Strike up a conversation with that person you thought was cute. Take some risks — what is there to lose? If anything, cuffing season serves as a good reminder: People should get out of their comfort zones to experience exciting change and growth that does not happen within them.
While it’s totally possible for people to find a long-term relationship during cuffing season, people should be wary of being used as a “cuff” if they don’t want to be. It’s really nice to have someone to snuggle with in the colder months and be a token to ward off the family pressures of finding a future spouse.
However, if you don’t want to be used in this way, or want to have a more meaningful relationship, be careful of people’s motivations, especially as they may not even realize how the pressures of cuffing season may be getting to them. Be honest with your partner about what you want from the relationship, whether that be more dates besides cuddling and watching TV or not wanting to meet their family quite yet. Cuffing season is an opportunity to reflect on what you want.
I Have Nobody, Should I Feel Bad?
Absolutely not! Romantic relationships are given an unfair amount of significance. Why does society care more about significant others as a determination of how someone’s doing? Why aren’t amazing friends or cool hobbies talked about as much? Marriage is a hegemonic institution and part of the reason for social pressures to find “the one.” However, you are not any less of a person just because you don’t have a partner.
With the nature of social media, it’s easy to compare yourself to other people. If you find yourself with some major FOMO (fear of missing out) when you scroll through your feed full of couples posts, a break from social media may be a good idea. Social media is a bubble of peoples’ most perfectly crafted moments; the grandeur takes away from the beauty of the small moments in peoples’ everyday lives that shouldn’t be taken for granted.

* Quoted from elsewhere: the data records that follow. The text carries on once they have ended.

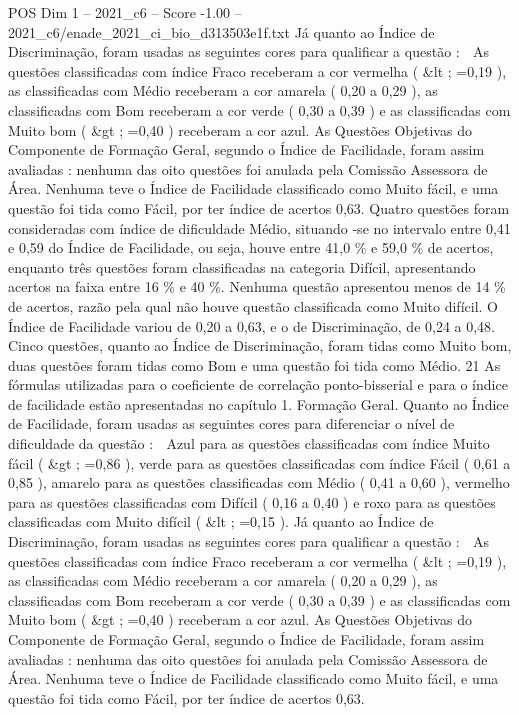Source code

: \begin{textsample}{POS Dim 1 – 2021\_c6 – Score -1.00 – 2021\_c6/enade\_2021\_ci\_bio\_d313503e1f.txt}
Já quanto ao Índice de Discriminação, foram usadas as seguintes cores para qualificar a questão :  As questões classificadas com índice Fraco receberam a cor vermelha ( \&lt ; =0,19 ), as classificadas com Médio receberam a cor amarela ( 0,20 a 0,29 ), as classificadas com Bom receberam a cor verde ( 0,30 a 0,39 ) e as classificadas com Muito bom ( \&gt ; =0,40 ) receberam a cor azul.
As Questões Objetivas do Componente de Formação Geral, segundo o Índice de Facilidade, foram assim avaliadas : nenhuma das oito questões foi anulada pela Comissão Assessora de Área.
Nenhuma teve o Índice de Facilidade classificado como Muito fácil, e uma questão foi tida como Fácil, por ter índice de acertos 0,63.
Quatro questões foram consideradas com índice de dificuldade Médio, situando -se no intervalo entre 0,41 e 0,59 do Índice de Facilidade, ou seja, houve entre 41,0 \% e 59,0 \% de acertos, enquanto três questões foram classificadas na categoria Difícil, apresentando acertos na faixa entre 16 \% e 40 \%.
Nenhuma questão apresentou menos de 14 \% de acertos, razão pela qual não houve questão classificada como Muito difícil.
O Índice de Facilidade variou de 0,20 a 0,63, e o de Discriminação, de 0,24 a 0,48.
Cinco questões, quanto ao Índice de Discriminação, foram tidas como Muito bom, duas questões foram tidas como Bom e uma questão foi tida como Médio. 21 As fórmulas utilizadas para o coeficiente de correlação ponto-bisserial e para o índice de facilidade estão apresentadas no capítulo 1.
Formação Geral.
Quanto ao Índice de Facilidade, foram usadas as seguintes cores para diferenciar o nível de dificuldade da questão :  Azul para as questões classificadas com índice Muito fácil ( \&gt ; =0,86 ), verde para as questões classificadas com índice Fácil ( 0,61 a 0,85 ), amarelo para as questões classificadas com Médio ( 0,41 a 0,60 ), vermelho para as questões classificadas com Difícil ( 0,16 a 0,40 ) e roxo para as questões classificadas com Muito difícil ( \&lt ; =0,15 ).
Já quanto ao Índice de Discriminação, foram usadas as seguintes cores para qualificar a questão :  As questões classificadas com índice Fraco receberam a cor vermelha ( \&lt ; =0,19 ), as classificadas com Médio receberam a cor amarela ( 0,20 a 0,29 ), as classificadas com Bom receberam a cor verde ( 0,30 a 0,39 ) e as classificadas com Muito bom ( \&gt ; =0,40 ) receberam a cor azul.
As Questões Objetivas do Componente de Formação Geral, segundo o Índice de Facilidade, foram assim avaliadas : nenhuma das oito questões foi anulada pela Comissão Assessora de Área.
Nenhuma teve o Índice de Facilidade classificado como Muito fácil, e uma questão foi tida como Fácil, por ter índice de acertos 0,63.

\end{textsample}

If you do feel bad about not having somebody, that is a valid feeling as well. Take some time to take care of yourself. Remember that you are the most important thing in your world and nobody can take that away from you. Immerse yourself in the things that matter to you. Do things you enjoy for the heck of it. Binge-watch “Brooklyn Nine-Nine” for the umpteenth time. Buy yourself those shoes that you’ve had your eyes on. Treat yourself to a fancy dinner. You are a star that only deserves the best.
So, Why Does Cuffing Season Matter?
Well, it matters as much or as little as you make it. Honestly, I wouldn’t have known that cuffing season existed until I randomly stumbled upon it in a headline of an article. But it’s helpful to have this knowledge so I can choose how I want to respond to the pressures and implications of cuffing season.
I know it’s another factor that makes the colder months a potentially tumultuous time, so I can intentionally invest more time in self-care, spending time with friends and family. I may see more peers around me coupling up with each other, but I can attribute some of it to cuffing season instead of feeling anxious and left out. Most importantly, instead of investing the effort into cuffing somebody, I can just add another blanket if I’m feeling cold. Feel free to join me in adding blankets this cuffing season.